*EXCERPTED DATA*:
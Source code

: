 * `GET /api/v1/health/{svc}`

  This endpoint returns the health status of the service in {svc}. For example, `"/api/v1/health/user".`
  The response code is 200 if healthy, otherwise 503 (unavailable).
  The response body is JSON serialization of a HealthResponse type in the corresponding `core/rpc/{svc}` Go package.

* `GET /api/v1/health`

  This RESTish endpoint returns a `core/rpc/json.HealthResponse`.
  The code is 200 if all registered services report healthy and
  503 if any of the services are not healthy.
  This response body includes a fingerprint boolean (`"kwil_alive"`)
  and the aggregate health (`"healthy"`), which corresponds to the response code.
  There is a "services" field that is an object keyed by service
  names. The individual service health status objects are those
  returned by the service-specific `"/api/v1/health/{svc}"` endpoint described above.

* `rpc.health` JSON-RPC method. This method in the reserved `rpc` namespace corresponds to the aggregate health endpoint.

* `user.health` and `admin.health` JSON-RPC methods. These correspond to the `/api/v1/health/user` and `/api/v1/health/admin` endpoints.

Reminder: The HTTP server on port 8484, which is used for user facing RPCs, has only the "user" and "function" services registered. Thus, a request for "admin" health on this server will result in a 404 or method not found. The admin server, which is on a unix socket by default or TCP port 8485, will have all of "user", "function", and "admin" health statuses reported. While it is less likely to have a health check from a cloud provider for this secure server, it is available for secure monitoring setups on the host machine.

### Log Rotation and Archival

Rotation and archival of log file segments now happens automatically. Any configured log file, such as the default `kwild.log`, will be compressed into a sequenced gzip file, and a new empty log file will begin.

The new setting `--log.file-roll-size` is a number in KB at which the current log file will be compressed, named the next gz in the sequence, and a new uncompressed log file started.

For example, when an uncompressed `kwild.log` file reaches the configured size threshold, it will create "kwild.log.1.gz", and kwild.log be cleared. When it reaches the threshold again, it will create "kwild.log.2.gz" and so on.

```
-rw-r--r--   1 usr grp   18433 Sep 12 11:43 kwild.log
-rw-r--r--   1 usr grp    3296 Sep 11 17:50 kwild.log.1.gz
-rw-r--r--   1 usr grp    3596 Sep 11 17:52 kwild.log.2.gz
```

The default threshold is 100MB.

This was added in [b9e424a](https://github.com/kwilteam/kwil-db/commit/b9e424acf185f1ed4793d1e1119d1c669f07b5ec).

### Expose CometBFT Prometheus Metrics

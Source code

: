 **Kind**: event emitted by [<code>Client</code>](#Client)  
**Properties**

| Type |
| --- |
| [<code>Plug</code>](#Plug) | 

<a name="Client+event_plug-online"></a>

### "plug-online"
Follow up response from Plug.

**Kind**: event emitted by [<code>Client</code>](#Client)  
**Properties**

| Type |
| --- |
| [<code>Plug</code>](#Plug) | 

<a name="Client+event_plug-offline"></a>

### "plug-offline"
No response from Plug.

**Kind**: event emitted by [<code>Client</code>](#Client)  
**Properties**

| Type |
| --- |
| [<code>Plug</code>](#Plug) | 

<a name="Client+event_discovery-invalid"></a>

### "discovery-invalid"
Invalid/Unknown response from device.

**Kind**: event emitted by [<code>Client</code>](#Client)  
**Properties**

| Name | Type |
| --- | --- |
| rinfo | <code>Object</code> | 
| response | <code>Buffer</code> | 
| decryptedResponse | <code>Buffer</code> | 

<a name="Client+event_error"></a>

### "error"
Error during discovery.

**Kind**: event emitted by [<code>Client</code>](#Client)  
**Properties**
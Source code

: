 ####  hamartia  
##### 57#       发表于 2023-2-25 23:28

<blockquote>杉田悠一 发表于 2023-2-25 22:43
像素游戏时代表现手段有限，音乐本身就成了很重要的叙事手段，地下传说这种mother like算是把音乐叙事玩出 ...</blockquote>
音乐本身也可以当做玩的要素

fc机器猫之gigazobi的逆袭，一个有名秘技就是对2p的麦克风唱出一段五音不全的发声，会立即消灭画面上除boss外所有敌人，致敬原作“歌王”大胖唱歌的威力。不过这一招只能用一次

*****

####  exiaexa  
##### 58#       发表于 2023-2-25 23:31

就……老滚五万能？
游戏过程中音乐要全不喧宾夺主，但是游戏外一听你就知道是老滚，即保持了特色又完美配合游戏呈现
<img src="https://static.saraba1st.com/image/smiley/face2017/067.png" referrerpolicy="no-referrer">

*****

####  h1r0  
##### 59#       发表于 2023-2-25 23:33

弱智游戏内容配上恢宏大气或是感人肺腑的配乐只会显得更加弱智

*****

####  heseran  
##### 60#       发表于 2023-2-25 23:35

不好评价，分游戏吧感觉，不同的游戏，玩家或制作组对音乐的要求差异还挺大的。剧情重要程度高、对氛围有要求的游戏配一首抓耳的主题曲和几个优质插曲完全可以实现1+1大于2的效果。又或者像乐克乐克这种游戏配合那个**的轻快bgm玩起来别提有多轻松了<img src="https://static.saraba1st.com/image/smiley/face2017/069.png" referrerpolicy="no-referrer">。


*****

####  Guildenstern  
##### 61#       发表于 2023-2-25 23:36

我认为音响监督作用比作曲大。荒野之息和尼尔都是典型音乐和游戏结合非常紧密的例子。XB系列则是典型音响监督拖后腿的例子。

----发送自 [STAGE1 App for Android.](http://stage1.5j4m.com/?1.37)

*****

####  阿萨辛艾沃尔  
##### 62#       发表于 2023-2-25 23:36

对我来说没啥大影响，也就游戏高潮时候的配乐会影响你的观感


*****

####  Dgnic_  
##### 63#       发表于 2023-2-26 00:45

*WORK ITEM*: Copy each line, exactly, that falls between the line containing "<blockquote>杉田悠一 发表于 2023-2-25 22:43" and the end of the entries, both included.

*OUTPUT FOR THIS EXERCISE*:
<blockquote>杉田悠一 发表于 2023-2-25 22:43
像素游戏时代表现手段有限，音乐本身就成了很重要的叙事手段，地下传说这种mother like算是把音乐叙事玩出 ...</blockquote>
音乐本身也可以当做玩的要素

fc机器猫之gigazobi的逆袭，一个有名秘技就是对2p的麦克风唱出一段五音不全的发声，会立即消灭画面上除boss外所有敌人，致敬原作“歌王”大胖唱歌的威力。不过这一招只能用一次

*****

####  exiaexa  
##### 58#       发表于 2023-2-25 23:31

就……老滚五万能？
游戏过程中音乐要全不喧宾夺主，但是游戏外一听你就知道是老滚，即保持了特色又完美配合游戏呈现
<img src="https://static.saraba1st.com/image/smiley/face2017/067.png" referrerpolicy="no-referrer">

*****

####  h1r0  
##### 59#       发表于 2023-2-25 23:33

弱智游戏内容配上恢宏大气或是感人肺腑的配乐只会显得更加弱智

*****

####  heseran  
##### 60#       发表于 2023-2-25 23:35

不好评价，分游戏吧感觉，不同的游戏，玩家或制作组对音乐的要求差异还挺大的。剧情重要程度高、对氛围有要求的游戏配一首抓耳的主题曲和几个优质插曲完全可以实现1+1大于2的效果。又或者像乐克乐克这种游戏配合那个**的轻快bgm玩起来别提有多轻松了<img src="https://static.saraba1st.com/image/smiley/face2017/069.png" referrerpolicy="no-referrer">。


*****

####  Guildenstern  
##### 61#       发表于 2023-2-25 23:36

我认为音响监督作用比作曲大。荒野之息和尼尔都是典型音乐和游戏结合非常紧密的例子。XB系列则是典型音响监督拖后腿的例子。

----发送自 [STAGE1 App for Android.](http://stage1.5j4m.com/?1.37)

*****

####  阿萨辛艾沃尔  
##### 62#       发表于 2023-2-25 23:36

对我来说没啥大影响，也就游戏高潮时候的配乐会影响你的观感


*****

####  Dgnic_  
##### 63#       发表于 2023-2-26 00:45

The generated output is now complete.